* WORK ORDER *
What you write must be the listing below in full, word for word, minus its pictures.

* SUPPLIED MATERIAL *
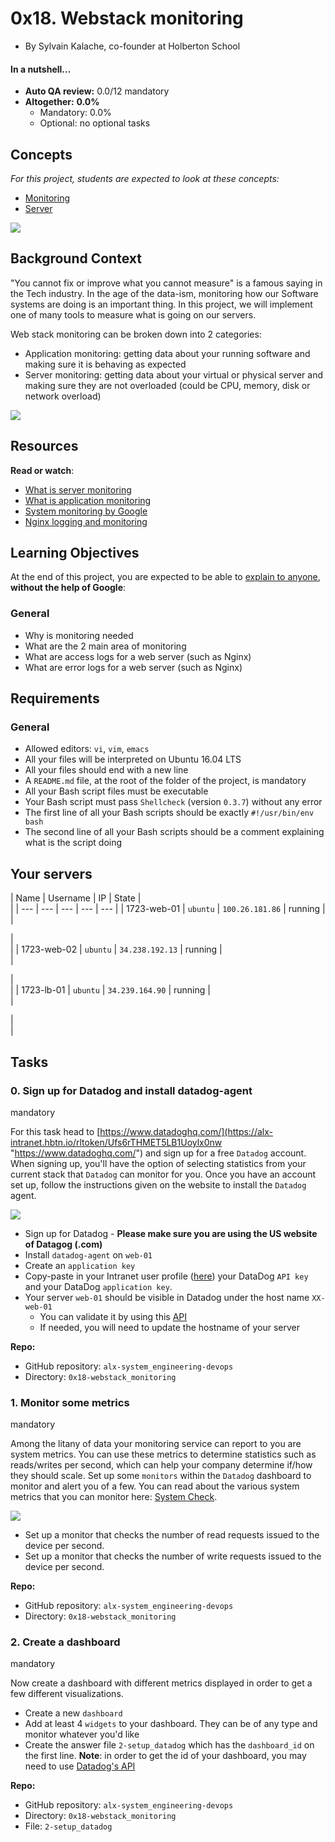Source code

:0x18. Webstack monitoring
=========================

-   By Sylvain Kalache, co-founder at Holberton School

#### In a nutshell...

-   **Auto QA review:** 0.0/12 mandatory
-   **Altogether:**  **0.0%**
    -   Mandatory: 0.0%
    -   Optional: no optional tasks

Concepts
--------

*For this project, students are expected to look at these concepts:*

-   [Monitoring](https://alx-intranet.hbtn.io/concepts/13)
-   [Server](https://alx-intranet.hbtn.io/concepts/67)

![](https://s3.amazonaws.com/intranet-projects-files/holbertonschool-sysadmin_devops/281/hb3pAsO.png)

Background Context
------------------

"You cannot fix or improve what you cannot measure" is a famous saying in the Tech industry. In the age of the data-ism, monitoring how our Software systems are doing is an important thing. In this project, we will implement one of many tools to measure what is going on our servers.

Web stack monitoring can be broken down into 2 categories:

-   Application monitoring: getting data about your running software and making sure it is behaving as expected
-   Server monitoring: getting data about your virtual or physical server and making sure they are not overloaded (could be CPU, memory, disk or network overload)

![](https://s3.amazonaws.com/intranet-projects-files/holbertonschool-sysadmin_devops/281/ktCXnhE.jpg)

Resources
---------

**Read or watch**:

-   [What is server monitoring](https://alx-intranet.hbtn.io/rltoken/km_XUDAfXEBoXZQsIWEo5Q "What is server monitoring")
-   [What is application monitoring](https://alx-intranet.hbtn.io/rltoken/z9jsikINjrsUo2QY5_Xz8g "What is application monitoring")
-   [System monitoring by Google](https://alx-intranet.hbtn.io/rltoken/_8KIbIUNzMgKi_LiGMBWAw "System monitoring by Google")
-   [Nginx logging and monitoring](https://alx-intranet.hbtn.io/rltoken/V3GsrDcMHPdgrizShj4RCg "Nginx logging and monitoring")

Learning Objectives
-------------------

At the end of this project, you are expected to be able to [explain to anyone](https://alx-intranet.hbtn.io/rltoken/Bd9r8twsVT3S_8j7-kOLrg "explain to anyone"), **without the help of Google**:

### General

-   Why is monitoring needed
-   What are the 2 main area of monitoring
-   What are access logs for a web server (such as Nginx)
-   What are error logs for a web server (such as Nginx)

Requirements
------------

### General

-   Allowed editors: `vi`, `vim`, `emacs`
-   All your files will be interpreted on Ubuntu 16.04 LTS
-   All your files should end with a new line
-   A `README.md` file, at the root of the folder of the project, is mandatory
-   All your Bash script files must be executable
-   Your Bash script must pass `Shellcheck` (version `0.3.7`) without any error
-   The first line of all your Bash scripts should be exactly `#!/usr/bin/env bash`
-   The second line of all your Bash scripts should be a comment explaining what is the script doing

Your servers
------------

| Name | Username | IP | State |\
 |
| --- | --- | --- | --- | --- |
| 1723-web-01 | `ubuntu` | `100.26.181.86` | running |\
 |

|\
 |
| 1723-web-02 | `ubuntu` | `34.238.192.13` | running |\
 |

|\
 |
| 1723-lb-01 | `ubuntu` | `34.239.164.90` | running |\
 |

|\
 |

Tasks
-----

### 0\. Sign up for Datadog and install datadog-agent

mandatory


For this task head to [https://www.datadoghq.com/](https://alx-intranet.hbtn.io/rltoken/Ufs6rTHMET5LB1Uoylx0nw "https://www.datadoghq.com/") and sign up for a free `Datadog` account. When signing up, you'll have the option of selecting statistics from your current stack that `Datadog` can monitor for you. Once you have an account set up, follow the instructions given on the website to install the `Datadog` agent.

![](https://s3.amazonaws.com/alx-intranet.hbtn.io/uploads/medias/2019/6/6b0ea6345a6375437845.png?X-Amz-Algorithm=AWS4-HMAC-SHA256&X-Amz-Credential=AKIARDDGGGOUSBVO6H7D%2F20220428%2Fus-east-1%2Fs3%2Faws4_request&X-Amz-Date=20220428T080520Z&X-Amz-Expires=86400&X-Amz-SignedHeaders=host&X-Amz-Signature=f14f54f0bb279436a5f591a783b08210153bbbd8d067879e2e8f35c1afefca9d)

-   Sign up for Datadog - **Please make sure you are using the US website of Datagog (.com)**
-   Install `datadog-agent` on `web-01`
-   Create an `application key`
-   Copy-paste in your Intranet user profile ([here](https://alx-intranet.hbtn.io/rltoken/elXu5CcaGpeK7GxerBb7wQ "here")) your DataDog `API key` and your DataDog `application key`.
-   Your server `web-01` should be visible in Datadog under the host name `XX-web-01`
    -   You can validate it by using this [API](https://alx-intranet.hbtn.io/rltoken/5BtVPmgzhb96y7jZDGGHOQ "API")
    -   If needed, you will need to update the hostname of your server

**Repo:**

-   GitHub repository: `alx-system_engineering-devops`
-   Directory: `0x18-webstack_monitoring`

### 1\. Monitor some metrics

mandatory


Among the litany of data your monitoring service can report to you are system metrics. You can use these metrics to determine statistics such as reads/writes per second, which can help your company determine if/how they should scale. Set up some `monitors` within the `Datadog` dashboard to monitor and alert you of a few. You can read about the various system metrics that you can monitor here: [System Check](https://alx-intranet.hbtn.io/rltoken/4RPOEVDTqKXuvyU4Gkj2Bw "System Check").

![](https://s3.amazonaws.com/alx-intranet.hbtn.io/uploads/medias/2019/6/6a4551974aadc181e97a.png?X-Amz-Algorithm=AWS4-HMAC-SHA256&X-Amz-Credential=AKIARDDGGGOUSBVO6H7D%2F20220428%2Fus-east-1%2Fs3%2Faws4_request&X-Amz-Date=20220428T080520Z&X-Amz-Expires=86400&X-Amz-SignedHeaders=host&X-Amz-Signature=99f800b1a7fb43935121b4de939564f1a5347cec73054e999dbedfd302b21e2d)

-   Set up a monitor that checks the number of read requests issued to the device per second.
-   Set up a monitor that checks the number of write requests issued to the device per second.

**Repo:**

-   GitHub repository: `alx-system_engineering-devops`
-   Directory: `0x18-webstack_monitoring`

### 2\. Create a dashboard

mandatory


Now create a dashboard with different metrics displayed in order to get a few different visualizations.

-   Create a new `dashboard`
-   Add at least 4 `widgets` to your dashboard. They can be of any type and monitor whatever you'd like
-   Create the answer file `2-setup_datadog` which has the `dashboard_id` on the first line. **Note**: in order to get the id of your dashboard, you may need to use [Datadog's API](https://alx-intranet.hbtn.io/rltoken/QhlPcQqUocwWcOkZ9s4mWQ "Datadog's API")

**Repo:**

-   GitHub repository: `alx-system_engineering-devops`
-   Directory: `0x18-webstack_monitoring`
-   File: `2-setup_datadog`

* ANSWER FOR THIS EXERCISE *
Source code

:0x18. Webstack monitoring
=========================

-   By Sylvain Kalache, co-founder at Holberton School

#### In a nutshell...

-   **Auto QA review:** 0.0/12 mandatory
-   **Altogether:**  **0.0%**
    -   Mandatory: 0.0%
    -   Optional: no optional tasks

Concepts
--------

*For this project, students are expected to look at these concepts:*

-   [Monitoring](https://alx-intranet.hbtn.io/concepts/13)
-   [Server](https://alx-intranet.hbtn.io/concepts/67)

![](https://s3.amazonaws.com/intranet-projects-files/holbertonschool-sysadmin_devops/281/hb3pAsO.png)

Background Context
------------------

"You cannot fix or improve what you cannot measure" is a famous saying in the Tech industry. In the age of the data-ism, monitoring how our Software systems are doing is an important thing. In this project, we will implement one of many tools to measure what is going on our servers.

Web stack monitoring can be broken down into 2 categories:

-   Application monitoring: getting data about your running software and making sure it is behaving as expected
-   Server monitoring: getting data about your virtual or physical server and making sure they are not overloaded (could be CPU, memory, disk or network overload)

![](https://s3.amazonaws.com/intranet-projects-files/holbertonschool-sysadmin_devops/281/ktCXnhE.jpg)

Resources
---------

**Read or watch**:

-   [What is server monitoring](https://alx-intranet.hbtn.io/rltoken/km_XUDAfXEBoXZQsIWEo5Q "What is server monitoring")
-   [What is application monitoring](https://alx-intranet.hbtn.io/rltoken/z9jsikINjrsUo2QY5_Xz8g "What is application monitoring")
-   [System monitoring by Google](https://alx-intranet.hbtn.io/rltoken/_8KIbIUNzMgKi_LiGMBWAw "System monitoring by Google")
-   [Nginx logging and monitoring](https://alx-intranet.hbtn.io/rltoken/V3GsrDcMHPdgrizShj4RCg "Nginx logging and monitoring")

Learning Objectives
-------------------

At the end of this project, you are expected to be able to [explain to anyone](https://alx-intranet.hbtn.io/rltoken/Bd9r8twsVT3S_8j7-kOLrg "explain to anyone"), **without the help of Google**:

### General

-   Why is monitoring needed
-   What are the 2 main area of monitoring
-   What are access logs for a web server (such as Nginx)
-   What are error logs for a web server (such as Nginx)

Requirements
------------

### General

-   Allowed editors: `vi`, `vim`, `emacs`
-   All your files will be interpreted on Ubuntu 16.04 LTS
-   All your files should end with a new line
-   A `README.md` file, at the root of the folder of the project, is mandatory
-   All your Bash script files must be executable
-   Your Bash script must pass `Shellcheck` (version `0.3.7`) without any error
-   The first line of all your Bash scripts should be exactly `#!/usr/bin/env bash`
-   The second line of all your Bash scripts should be a comment explaining what is the script doing

Your servers
------------

| Name | Username | IP | State |\
 |
| --- | --- | --- | --- | --- |
| 1723-web-01 | `ubuntu` | `100.26.181.86` | running |\
 |

|\
 |
| 1723-web-02 | `ubuntu` | `34.238.192.13` | running |\
 |

|\
 |
| 1723-lb-01 | `ubuntu` | `34.239.164.90` | running |\
 |

|\
 |

Tasks
-----

### 0\. Sign up for Datadog and install datadog-agent

mandatory


For this task head to [https://www.datadoghq.com/](https://alx-intranet.hbtn.io/rltoken/Ufs6rTHMET5LB1Uoylx0nw "https://www.datadoghq.com/") and sign up for a free `Datadog` account. When signing up, you'll have the option of selecting statistics from your current stack that `Datadog` can monitor for you. Once you have an account set up, follow the instructions given on the website to install the `Datadog` agent.

![](https://s3.amazonaws.com/alx-intranet.hbtn.io/uploads/medias/2019/6/6b0ea6345a6375437845.png?X-Amz-Algorithm=AWS4-HMAC-SHA256&X-Amz-Credential=AKIARDDGGGOUSBVO6H7D%2F20220428%2Fus-east-1%2Fs3%2Faws4_request&X-Amz-Date=20220428T080520Z&X-Amz-Expires=86400&X-Amz-SignedHeaders=host&X-Amz-Signature=f14f54f0bb279436a5f591a783b08210153bbbd8d067879e2e8f35c1afefca9d)

-   Sign up for Datadog - **Please make sure you are using the US website of Datagog (.com)**
-   Install `datadog-agent` on `web-01`
-   Create an `application key`
-   Copy-paste in your Intranet user profile ([here](https://alx-intranet.hbtn.io/rltoken/elXu5CcaGpeK7GxerBb7wQ "here")) your DataDog `API key` and your DataDog `application key`.
-   Your server `web-01` should be visible in Datadog under the host name `XX-web-01`
    -   You can validate it by using this [API](https://alx-intranet.hbtn.io/rltoken/5BtVPmgzhb96y7jZDGGHOQ "API")
    -   If needed, you will need to update the hostname of your server

**Repo:**

-   GitHub repository: `alx-system_engineering-devops`
-   Directory: `0x18-webstack_monitoring`

### 1\. Monitor some metrics

mandatory


Among the litany of data your monitoring service can report to you are system metrics. You can use these metrics to determine statistics such as reads/writes per second, which can help your company determine if/how they should scale. Set up some `monitors` within the `Datadog` dashboard to monitor and alert you of a few. You can read about the various system metrics that you can monitor here: [System Check](https://alx-intranet.hbtn.io/rltoken/4RPOEVDTqKXuvyU4Gkj2Bw "System Check").

![](https://s3.amazonaws.com/alx-intranet.hbtn.io/uploads/medias/2019/6/6a4551974aadc181e97a.png?X-Amz-Algorithm=AWS4-HMAC-SHA256&X-Amz-Credential=AKIARDDGGGOUSBVO6H7D%2F20220428%2Fus-east-1%2Fs3%2Faws4_request&X-Amz-Date=20220428T080520Z&X-Amz-Expires=86400&X-Amz-SignedHeaders=host&X-Amz-Signature=99f800b1a7fb43935121b4de939564f1a5347cec73054e999dbedfd302b21e2d)

-   Set up a monitor that checks the number of read requests issued to the device per second.
-   Set up a monitor that checks the number of write requests issued to the device per second.

**Repo:**

-   GitHub repository: `alx-system_engineering-devops`
-   Directory: `0x18-webstack_monitoring`

### 2\. Create a dashboard

mandatory


Now create a dashboard with different metrics displayed in order to get a few different visualizations.

-   Create a new `dashboard`
-   Add at least 4 `widgets` to your dashboard. They can be of any type and monitor whatever you'd like
-   Create the answer file `2-setup_datadog` which has the `dashboard_id` on the first line. **Note**: in order to get the id of your dashboard, you may need to use [Datadog's API](https://alx-intranet.hbtn.io/rltoken/QhlPcQqUocwWcOkZ9s4mWQ "Datadog's API")

**Repo:**

-   GitHub repository: `alx-system_engineering-devops`
-   Directory: `0x18-webstack_monitoring`
-   File: `2-setup_datadog`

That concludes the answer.